- [TASK TO COMPLETE] Beneath this line is the data. Output exactly the lines from the line with "ready for use */" to the line with "#ifndef UNITY_OUTPUT_START", both ends included, and nothing more.

- [DATA UNDER STUDY]
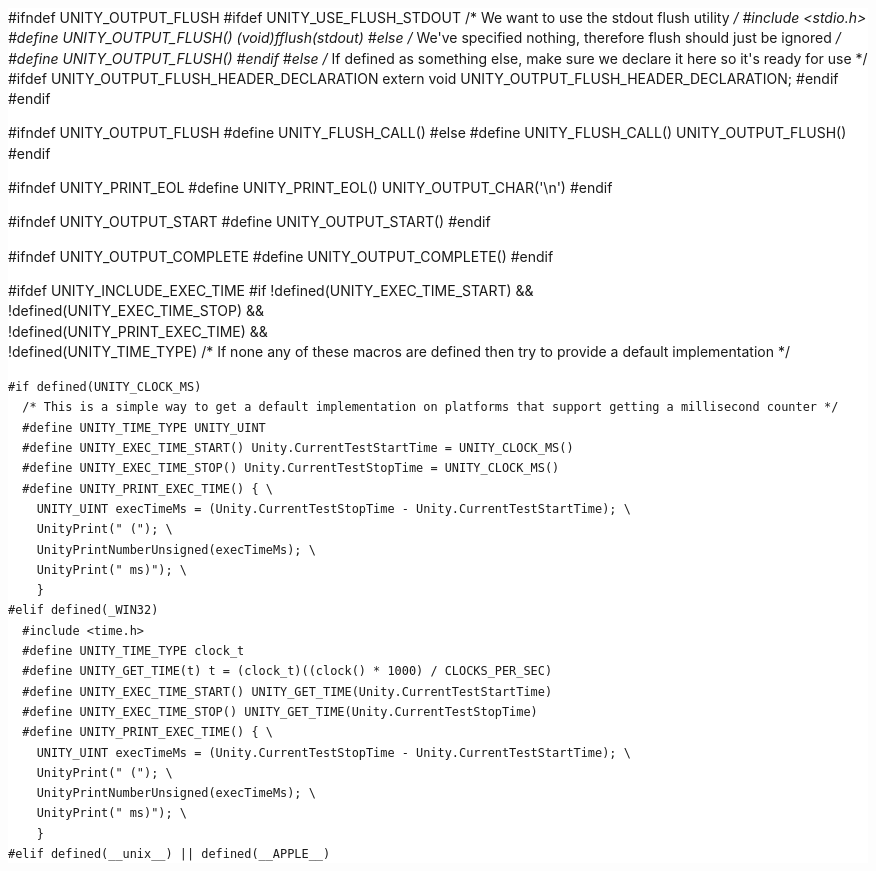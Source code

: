 #ifndef UNITY_OUTPUT_FLUSH
  #ifdef UNITY_USE_FLUSH_STDOUT
    /* We want to use the stdout flush utility */
    #include <stdio.h>
    #define UNITY_OUTPUT_FLUSH() (void)fflush(stdout)
  #else
    /* We've specified nothing, therefore flush should just be ignored */
    #define UNITY_OUTPUT_FLUSH()
  #endif
#else
  /* If defined as something else, make sure we declare it here so it's ready for use */
  #ifdef UNITY_OUTPUT_FLUSH_HEADER_DECLARATION
    extern void UNITY_OUTPUT_FLUSH_HEADER_DECLARATION;
  #endif
#endif

#ifndef UNITY_OUTPUT_FLUSH
#define UNITY_FLUSH_CALL()
#else
#define UNITY_FLUSH_CALL() UNITY_OUTPUT_FLUSH()
#endif

#ifndef UNITY_PRINT_EOL
#define UNITY_PRINT_EOL()    UNITY_OUTPUT_CHAR('\n')
#endif

#ifndef UNITY_OUTPUT_START
#define UNITY_OUTPUT_START()
#endif

#ifndef UNITY_OUTPUT_COMPLETE
#define UNITY_OUTPUT_COMPLETE()
#endif

#ifdef UNITY_INCLUDE_EXEC_TIME
  #if !defined(UNITY_EXEC_TIME_START) && \
      !defined(UNITY_EXEC_TIME_STOP) && \
      !defined(UNITY_PRINT_EXEC_TIME) && \
      !defined(UNITY_TIME_TYPE)
      /* If none any of these macros are defined then try to provide a default implementation */

    #if defined(UNITY_CLOCK_MS)
      /* This is a simple way to get a default implementation on platforms that support getting a millisecond counter */
      #define UNITY_TIME_TYPE UNITY_UINT
      #define UNITY_EXEC_TIME_START() Unity.CurrentTestStartTime = UNITY_CLOCK_MS()
      #define UNITY_EXEC_TIME_STOP() Unity.CurrentTestStopTime = UNITY_CLOCK_MS()
      #define UNITY_PRINT_EXEC_TIME() { \
        UNITY_UINT execTimeMs = (Unity.CurrentTestStopTime - Unity.CurrentTestStartTime); \
        UnityPrint(" ("); \
        UnityPrintNumberUnsigned(execTimeMs); \
        UnityPrint(" ms)"); \
        }
    #elif defined(_WIN32)
      #include <time.h>
      #define UNITY_TIME_TYPE clock_t
      #define UNITY_GET_TIME(t) t = (clock_t)((clock() * 1000) / CLOCKS_PER_SEC)
      #define UNITY_EXEC_TIME_START() UNITY_GET_TIME(Unity.CurrentTestStartTime)
      #define UNITY_EXEC_TIME_STOP() UNITY_GET_TIME(Unity.CurrentTestStopTime)
      #define UNITY_PRINT_EXEC_TIME() { \
        UNITY_UINT execTimeMs = (Unity.CurrentTestStopTime - Unity.CurrentTestStartTime); \
        UnityPrint(" ("); \
        UnityPrintNumberUnsigned(execTimeMs); \
        UnityPrint(" ms)"); \
        }
    #elif defined(__unix__) || defined(__APPLE__)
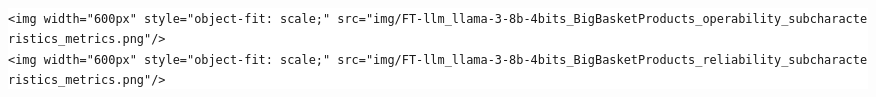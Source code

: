 	<img width="600px" style="object-fit: scale;" src="img/FT-llm_llama-3-8b-4bits_BigBasketProducts_operability_subcharacteristics_metrics.png"/>
	<img width="600px" style="object-fit: scale;" src="img/FT-llm_llama-3-8b-4bits_BigBasketProducts_reliability_subcharacteristics_metrics.png"/>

- [ANSWER TO THE EXERCISE]
  /* If defined as something else, make sure we declare it here so it's ready for use */
  #ifdef UNITY_OUTPUT_FLUSH_HEADER_DECLARATION
    extern void UNITY_OUTPUT_FLUSH_HEADER_DECLARATION;
  #endif
#endif

#ifndef UNITY_OUTPUT_FLUSH
#define UNITY_FLUSH_CALL()
#else
#define UNITY_FLUSH_CALL() UNITY_OUTPUT_FLUSH()
#endif

#ifndef UNITY_PRINT_EOL
#define UNITY_PRINT_EOL()    UNITY_OUTPUT_CHAR('\n')
#endif

#ifndef UNITY_OUTPUT_START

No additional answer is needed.